About me: My name is Solène Rapenne, pronouns she/her. I like learning and sharing knowledge. Hobbies: '(BSD OpenBSD Qubes OS Lisp cmdline gaming security QubesOS internet-stuff). I love percent and lambda characters. OpenBSD developer solene@. No AI is involved in this blog.

Contact me: solene at dataswamp dot org or @solene@bsd.network (mastodon).

I'm a freelance OpenBSD, FreeBSD, Linux and Qubes OS consultant, this includes DevOps, DevSecOps, technical writing or documentation work.

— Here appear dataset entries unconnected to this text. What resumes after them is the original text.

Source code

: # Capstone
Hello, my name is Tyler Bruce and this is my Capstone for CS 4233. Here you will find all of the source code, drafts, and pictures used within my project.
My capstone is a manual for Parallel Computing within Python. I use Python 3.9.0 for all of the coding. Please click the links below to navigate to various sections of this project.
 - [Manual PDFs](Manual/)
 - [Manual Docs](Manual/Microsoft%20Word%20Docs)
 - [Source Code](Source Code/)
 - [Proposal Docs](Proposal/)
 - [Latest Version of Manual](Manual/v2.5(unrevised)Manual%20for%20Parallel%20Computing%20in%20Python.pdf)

If you enjoy this blog, you can sponsor my open source work financially so I can write this blog and contribute to Free Software as my daily job.

Port of the week: pup

Written by Solène, on 22 April 2021.
Tags: #internet

Comments on Fediverse/Mastodon

1. Introduction §

Today I will introduce you to the utility "pup" providing CSS selectors filtering for HTML documents. It is a perfect companion to curl to properly fetch only a specific data from an HTML page.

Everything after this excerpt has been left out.